Exercise brief: Would you copy all lines in the data that contain the word "Conduct"?

Saved data entries:
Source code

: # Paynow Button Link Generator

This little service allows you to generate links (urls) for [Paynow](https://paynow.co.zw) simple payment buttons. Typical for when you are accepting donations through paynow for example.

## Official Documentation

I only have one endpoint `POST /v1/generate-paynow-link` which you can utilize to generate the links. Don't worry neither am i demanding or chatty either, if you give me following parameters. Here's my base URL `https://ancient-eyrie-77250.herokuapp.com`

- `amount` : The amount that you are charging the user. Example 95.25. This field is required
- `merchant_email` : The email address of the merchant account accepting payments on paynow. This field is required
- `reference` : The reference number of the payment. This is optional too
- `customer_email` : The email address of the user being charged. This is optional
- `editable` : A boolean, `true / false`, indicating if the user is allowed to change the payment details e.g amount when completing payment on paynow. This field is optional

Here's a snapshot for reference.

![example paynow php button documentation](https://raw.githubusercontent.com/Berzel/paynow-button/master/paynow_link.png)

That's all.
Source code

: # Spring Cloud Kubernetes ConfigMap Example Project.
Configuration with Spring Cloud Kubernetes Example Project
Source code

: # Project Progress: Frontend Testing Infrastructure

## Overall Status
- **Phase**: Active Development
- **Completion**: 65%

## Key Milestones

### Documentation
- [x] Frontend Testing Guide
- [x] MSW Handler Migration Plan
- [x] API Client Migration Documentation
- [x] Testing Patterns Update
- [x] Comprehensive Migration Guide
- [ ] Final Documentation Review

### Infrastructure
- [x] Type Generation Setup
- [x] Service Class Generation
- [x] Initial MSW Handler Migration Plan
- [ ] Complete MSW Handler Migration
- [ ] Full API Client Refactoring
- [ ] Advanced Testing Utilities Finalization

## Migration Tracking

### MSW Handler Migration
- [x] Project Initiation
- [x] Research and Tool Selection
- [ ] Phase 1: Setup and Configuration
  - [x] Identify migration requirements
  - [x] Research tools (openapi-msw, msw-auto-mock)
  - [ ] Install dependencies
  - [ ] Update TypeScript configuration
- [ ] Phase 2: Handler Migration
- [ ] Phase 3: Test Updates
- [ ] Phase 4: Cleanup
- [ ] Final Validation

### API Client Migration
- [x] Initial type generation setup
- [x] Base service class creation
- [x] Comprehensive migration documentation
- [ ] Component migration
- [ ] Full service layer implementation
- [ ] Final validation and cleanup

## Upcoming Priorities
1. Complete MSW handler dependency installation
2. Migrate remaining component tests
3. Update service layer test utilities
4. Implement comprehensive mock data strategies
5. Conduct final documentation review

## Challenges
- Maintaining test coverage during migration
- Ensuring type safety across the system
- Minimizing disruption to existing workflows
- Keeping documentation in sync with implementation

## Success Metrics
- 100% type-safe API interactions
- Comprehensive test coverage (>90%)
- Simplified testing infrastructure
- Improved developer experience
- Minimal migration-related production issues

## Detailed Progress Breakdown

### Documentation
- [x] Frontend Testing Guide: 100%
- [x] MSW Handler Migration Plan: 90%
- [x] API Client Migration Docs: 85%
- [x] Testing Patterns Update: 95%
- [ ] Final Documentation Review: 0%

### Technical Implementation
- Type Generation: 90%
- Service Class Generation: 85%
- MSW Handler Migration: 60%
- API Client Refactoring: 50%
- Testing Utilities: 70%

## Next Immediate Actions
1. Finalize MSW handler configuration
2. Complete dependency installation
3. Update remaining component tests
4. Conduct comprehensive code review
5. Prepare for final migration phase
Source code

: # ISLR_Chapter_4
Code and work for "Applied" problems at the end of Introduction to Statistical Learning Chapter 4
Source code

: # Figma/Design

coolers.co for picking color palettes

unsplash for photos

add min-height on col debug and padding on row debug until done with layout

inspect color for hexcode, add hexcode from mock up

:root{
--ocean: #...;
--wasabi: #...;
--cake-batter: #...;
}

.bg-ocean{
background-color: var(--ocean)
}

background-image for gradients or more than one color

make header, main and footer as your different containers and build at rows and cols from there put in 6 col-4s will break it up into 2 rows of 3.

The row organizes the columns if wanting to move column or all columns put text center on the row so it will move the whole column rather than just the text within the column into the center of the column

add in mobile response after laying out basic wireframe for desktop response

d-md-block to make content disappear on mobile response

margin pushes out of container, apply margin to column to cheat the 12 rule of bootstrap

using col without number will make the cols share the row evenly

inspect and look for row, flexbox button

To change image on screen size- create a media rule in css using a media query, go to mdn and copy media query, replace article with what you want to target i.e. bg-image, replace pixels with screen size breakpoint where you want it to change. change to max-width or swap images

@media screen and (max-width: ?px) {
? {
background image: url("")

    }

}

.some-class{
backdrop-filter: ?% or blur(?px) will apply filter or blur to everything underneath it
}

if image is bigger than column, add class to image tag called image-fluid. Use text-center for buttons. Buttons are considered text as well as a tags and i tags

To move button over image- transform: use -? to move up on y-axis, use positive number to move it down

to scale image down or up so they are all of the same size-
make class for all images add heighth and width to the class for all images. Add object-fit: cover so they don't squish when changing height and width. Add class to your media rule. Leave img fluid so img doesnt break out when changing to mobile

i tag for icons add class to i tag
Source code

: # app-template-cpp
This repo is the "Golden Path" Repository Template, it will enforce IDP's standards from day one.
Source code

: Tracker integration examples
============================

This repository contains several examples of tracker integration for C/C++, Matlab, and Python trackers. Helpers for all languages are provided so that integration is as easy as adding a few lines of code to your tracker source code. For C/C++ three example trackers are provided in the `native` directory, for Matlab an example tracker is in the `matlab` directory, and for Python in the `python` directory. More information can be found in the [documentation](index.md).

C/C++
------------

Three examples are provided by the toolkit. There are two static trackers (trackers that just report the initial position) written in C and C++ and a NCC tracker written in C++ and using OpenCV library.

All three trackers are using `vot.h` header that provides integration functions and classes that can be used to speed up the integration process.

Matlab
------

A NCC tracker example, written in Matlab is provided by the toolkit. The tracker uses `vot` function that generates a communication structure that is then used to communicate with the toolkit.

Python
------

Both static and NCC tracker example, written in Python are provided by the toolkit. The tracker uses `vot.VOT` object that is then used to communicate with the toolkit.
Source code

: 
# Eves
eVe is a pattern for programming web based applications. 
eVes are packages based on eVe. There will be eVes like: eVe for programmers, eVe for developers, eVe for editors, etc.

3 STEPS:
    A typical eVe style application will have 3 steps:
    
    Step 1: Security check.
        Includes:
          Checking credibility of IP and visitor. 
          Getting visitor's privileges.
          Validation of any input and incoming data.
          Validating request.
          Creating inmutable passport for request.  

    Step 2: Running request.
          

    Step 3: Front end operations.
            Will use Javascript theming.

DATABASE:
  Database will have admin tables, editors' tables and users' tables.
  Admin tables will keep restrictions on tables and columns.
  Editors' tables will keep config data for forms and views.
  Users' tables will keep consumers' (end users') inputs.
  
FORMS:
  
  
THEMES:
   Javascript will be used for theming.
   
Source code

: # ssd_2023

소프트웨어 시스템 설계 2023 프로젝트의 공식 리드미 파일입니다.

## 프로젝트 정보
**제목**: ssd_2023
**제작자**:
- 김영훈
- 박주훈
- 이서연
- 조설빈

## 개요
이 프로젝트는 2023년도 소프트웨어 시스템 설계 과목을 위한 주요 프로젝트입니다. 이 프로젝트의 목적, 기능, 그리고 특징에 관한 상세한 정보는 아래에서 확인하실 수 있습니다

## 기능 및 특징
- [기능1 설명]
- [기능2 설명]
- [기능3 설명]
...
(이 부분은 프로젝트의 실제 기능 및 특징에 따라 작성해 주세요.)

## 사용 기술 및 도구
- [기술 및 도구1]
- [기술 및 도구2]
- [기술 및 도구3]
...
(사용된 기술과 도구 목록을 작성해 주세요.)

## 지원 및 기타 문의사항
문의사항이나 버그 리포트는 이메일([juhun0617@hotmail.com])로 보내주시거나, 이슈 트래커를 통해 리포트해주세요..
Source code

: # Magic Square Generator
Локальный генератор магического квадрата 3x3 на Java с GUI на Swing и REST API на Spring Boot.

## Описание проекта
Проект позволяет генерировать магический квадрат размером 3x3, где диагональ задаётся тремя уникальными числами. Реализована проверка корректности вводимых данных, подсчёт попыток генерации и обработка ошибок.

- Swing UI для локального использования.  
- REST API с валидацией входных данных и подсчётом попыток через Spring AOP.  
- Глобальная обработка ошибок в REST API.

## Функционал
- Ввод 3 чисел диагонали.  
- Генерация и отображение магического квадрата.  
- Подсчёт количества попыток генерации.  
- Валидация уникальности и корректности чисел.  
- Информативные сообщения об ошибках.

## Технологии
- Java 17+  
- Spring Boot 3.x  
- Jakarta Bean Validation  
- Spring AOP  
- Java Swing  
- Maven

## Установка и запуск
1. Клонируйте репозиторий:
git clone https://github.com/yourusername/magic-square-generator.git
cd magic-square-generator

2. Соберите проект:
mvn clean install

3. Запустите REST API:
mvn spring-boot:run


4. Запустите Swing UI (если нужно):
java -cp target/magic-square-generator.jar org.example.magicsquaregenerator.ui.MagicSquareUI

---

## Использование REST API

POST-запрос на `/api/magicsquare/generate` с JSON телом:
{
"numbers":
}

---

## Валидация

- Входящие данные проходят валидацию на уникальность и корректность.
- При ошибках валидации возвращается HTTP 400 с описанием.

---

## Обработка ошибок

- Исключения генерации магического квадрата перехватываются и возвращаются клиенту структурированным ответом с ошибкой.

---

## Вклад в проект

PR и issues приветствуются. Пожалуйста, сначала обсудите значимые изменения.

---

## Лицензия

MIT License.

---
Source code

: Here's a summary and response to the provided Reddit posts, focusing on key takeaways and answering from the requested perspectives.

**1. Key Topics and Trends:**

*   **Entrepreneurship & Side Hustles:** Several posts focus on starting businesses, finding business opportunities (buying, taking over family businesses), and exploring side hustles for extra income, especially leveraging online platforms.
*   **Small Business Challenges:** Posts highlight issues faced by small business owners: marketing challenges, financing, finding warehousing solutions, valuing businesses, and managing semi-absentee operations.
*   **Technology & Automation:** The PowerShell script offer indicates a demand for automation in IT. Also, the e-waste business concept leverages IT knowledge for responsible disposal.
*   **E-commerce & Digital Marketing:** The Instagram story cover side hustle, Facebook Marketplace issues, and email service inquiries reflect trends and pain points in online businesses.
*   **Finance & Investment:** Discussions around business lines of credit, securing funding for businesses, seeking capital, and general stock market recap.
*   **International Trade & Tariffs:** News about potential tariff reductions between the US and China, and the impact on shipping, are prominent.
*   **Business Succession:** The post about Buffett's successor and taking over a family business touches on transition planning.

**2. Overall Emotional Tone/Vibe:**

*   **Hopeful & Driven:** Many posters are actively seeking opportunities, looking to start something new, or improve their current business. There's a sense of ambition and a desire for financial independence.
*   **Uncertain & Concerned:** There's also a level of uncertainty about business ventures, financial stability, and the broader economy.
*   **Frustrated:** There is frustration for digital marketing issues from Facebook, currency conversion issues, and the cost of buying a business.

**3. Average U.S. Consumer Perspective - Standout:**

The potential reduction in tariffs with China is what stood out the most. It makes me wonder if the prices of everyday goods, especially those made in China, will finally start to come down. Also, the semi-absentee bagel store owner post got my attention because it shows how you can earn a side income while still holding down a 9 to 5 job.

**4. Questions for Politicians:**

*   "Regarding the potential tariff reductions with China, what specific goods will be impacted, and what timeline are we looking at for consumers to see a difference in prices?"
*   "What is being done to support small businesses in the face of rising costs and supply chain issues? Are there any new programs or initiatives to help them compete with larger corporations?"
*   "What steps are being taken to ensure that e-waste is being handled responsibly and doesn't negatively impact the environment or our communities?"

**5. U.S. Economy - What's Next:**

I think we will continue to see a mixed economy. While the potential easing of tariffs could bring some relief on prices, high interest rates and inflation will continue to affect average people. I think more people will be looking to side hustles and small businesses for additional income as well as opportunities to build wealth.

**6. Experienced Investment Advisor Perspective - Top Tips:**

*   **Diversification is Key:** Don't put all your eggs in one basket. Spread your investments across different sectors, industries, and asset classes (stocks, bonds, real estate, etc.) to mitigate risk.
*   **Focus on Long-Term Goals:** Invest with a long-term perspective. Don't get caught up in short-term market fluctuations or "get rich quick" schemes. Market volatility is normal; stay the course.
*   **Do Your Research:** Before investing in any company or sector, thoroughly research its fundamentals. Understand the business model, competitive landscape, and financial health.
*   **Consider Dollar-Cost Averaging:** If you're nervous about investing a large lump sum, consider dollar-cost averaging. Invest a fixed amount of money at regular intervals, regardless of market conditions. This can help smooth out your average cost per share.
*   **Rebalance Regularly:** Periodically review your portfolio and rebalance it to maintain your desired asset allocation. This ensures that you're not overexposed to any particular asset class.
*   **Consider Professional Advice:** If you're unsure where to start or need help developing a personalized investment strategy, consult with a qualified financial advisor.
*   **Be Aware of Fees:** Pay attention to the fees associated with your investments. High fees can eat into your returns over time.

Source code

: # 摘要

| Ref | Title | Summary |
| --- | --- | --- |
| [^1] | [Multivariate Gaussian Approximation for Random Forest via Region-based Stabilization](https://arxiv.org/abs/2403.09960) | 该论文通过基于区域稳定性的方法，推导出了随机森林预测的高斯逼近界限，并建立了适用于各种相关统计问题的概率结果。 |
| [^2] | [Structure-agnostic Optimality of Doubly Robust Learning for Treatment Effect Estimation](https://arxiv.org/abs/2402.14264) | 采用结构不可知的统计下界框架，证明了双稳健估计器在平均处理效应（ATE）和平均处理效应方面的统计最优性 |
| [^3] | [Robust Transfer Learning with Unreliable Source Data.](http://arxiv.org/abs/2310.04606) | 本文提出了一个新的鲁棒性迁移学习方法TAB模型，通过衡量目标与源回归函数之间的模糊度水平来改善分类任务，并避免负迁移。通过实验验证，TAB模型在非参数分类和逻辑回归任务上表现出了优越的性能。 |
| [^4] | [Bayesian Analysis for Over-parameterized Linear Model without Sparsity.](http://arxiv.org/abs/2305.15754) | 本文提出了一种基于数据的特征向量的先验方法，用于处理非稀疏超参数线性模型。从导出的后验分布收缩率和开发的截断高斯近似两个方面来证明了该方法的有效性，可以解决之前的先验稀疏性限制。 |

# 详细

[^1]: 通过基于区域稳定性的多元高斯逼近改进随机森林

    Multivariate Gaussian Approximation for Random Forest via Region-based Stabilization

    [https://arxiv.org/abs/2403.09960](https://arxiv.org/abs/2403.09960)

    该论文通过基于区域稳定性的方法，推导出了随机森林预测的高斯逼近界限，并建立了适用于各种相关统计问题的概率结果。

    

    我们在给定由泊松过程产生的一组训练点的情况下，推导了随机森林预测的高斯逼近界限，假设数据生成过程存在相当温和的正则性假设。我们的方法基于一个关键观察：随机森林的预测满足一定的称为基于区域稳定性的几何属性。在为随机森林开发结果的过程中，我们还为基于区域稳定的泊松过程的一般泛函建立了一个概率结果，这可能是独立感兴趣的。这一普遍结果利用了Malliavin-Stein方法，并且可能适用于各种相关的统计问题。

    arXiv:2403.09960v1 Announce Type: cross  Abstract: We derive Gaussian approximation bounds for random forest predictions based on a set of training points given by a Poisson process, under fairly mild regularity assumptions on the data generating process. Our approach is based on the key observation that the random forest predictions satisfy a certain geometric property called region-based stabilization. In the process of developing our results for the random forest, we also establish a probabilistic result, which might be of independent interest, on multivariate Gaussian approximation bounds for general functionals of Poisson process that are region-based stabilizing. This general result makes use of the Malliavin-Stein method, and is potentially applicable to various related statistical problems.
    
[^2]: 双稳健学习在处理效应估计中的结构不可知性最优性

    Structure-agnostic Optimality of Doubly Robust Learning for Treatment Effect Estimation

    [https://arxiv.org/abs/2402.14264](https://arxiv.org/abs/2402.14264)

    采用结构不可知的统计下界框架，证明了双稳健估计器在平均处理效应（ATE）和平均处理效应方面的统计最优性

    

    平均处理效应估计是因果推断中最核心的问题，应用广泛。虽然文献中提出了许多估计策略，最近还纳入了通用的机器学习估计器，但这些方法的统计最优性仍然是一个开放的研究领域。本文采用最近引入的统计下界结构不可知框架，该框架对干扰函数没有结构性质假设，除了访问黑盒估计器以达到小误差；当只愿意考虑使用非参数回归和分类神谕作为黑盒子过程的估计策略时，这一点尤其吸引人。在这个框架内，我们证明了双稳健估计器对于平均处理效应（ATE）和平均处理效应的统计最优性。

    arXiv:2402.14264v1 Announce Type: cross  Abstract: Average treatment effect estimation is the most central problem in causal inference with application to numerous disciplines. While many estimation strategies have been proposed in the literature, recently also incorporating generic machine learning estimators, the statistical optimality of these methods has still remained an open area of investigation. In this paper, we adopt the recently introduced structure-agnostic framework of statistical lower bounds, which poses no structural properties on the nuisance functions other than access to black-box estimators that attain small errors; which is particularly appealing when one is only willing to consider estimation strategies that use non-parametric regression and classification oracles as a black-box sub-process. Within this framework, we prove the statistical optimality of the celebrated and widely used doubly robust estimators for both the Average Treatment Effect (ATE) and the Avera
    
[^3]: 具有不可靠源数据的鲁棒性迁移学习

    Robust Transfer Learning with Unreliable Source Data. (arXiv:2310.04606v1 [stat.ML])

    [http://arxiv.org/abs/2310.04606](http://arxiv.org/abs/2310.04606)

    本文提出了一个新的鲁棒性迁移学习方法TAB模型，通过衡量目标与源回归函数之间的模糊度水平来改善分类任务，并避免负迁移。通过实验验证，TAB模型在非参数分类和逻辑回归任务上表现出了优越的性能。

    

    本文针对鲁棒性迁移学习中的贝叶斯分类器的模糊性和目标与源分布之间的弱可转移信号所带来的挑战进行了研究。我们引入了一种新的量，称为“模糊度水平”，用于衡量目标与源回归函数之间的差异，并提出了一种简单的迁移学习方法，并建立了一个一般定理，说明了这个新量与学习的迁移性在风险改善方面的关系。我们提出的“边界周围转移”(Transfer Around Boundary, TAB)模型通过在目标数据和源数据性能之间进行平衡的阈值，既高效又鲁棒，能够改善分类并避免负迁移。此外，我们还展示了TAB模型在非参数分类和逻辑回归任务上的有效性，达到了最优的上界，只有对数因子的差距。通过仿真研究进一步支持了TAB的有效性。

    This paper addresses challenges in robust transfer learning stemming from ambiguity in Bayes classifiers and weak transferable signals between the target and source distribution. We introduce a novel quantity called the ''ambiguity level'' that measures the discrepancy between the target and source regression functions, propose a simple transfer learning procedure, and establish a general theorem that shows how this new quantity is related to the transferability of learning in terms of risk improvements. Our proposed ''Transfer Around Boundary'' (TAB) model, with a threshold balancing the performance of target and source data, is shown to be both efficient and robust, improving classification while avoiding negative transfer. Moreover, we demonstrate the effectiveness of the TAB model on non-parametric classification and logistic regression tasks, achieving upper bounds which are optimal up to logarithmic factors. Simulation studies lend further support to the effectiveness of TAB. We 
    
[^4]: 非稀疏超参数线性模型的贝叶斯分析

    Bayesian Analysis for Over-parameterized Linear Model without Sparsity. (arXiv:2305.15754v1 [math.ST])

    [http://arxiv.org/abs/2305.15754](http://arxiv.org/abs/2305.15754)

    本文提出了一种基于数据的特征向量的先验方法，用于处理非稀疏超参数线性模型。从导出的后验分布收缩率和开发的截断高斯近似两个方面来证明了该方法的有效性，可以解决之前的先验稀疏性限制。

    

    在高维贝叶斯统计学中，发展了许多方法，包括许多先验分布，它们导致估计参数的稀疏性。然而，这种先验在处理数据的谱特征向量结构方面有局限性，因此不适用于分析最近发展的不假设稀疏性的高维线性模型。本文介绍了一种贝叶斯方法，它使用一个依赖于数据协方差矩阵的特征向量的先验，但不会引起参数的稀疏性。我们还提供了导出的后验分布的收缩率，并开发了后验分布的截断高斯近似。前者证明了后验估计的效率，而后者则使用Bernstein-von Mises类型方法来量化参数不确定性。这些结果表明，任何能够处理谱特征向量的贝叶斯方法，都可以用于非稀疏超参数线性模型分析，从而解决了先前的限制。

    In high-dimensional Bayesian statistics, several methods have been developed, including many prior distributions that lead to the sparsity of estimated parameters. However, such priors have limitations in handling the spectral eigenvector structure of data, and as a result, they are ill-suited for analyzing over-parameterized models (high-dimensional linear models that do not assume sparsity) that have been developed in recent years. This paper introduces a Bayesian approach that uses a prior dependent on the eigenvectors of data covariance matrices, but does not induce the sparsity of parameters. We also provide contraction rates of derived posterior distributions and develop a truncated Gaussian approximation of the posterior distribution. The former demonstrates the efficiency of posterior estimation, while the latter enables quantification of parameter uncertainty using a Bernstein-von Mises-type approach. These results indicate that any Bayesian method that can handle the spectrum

Exercise response:
5. Conduct final documentation review
4. Conduct comprehensive code review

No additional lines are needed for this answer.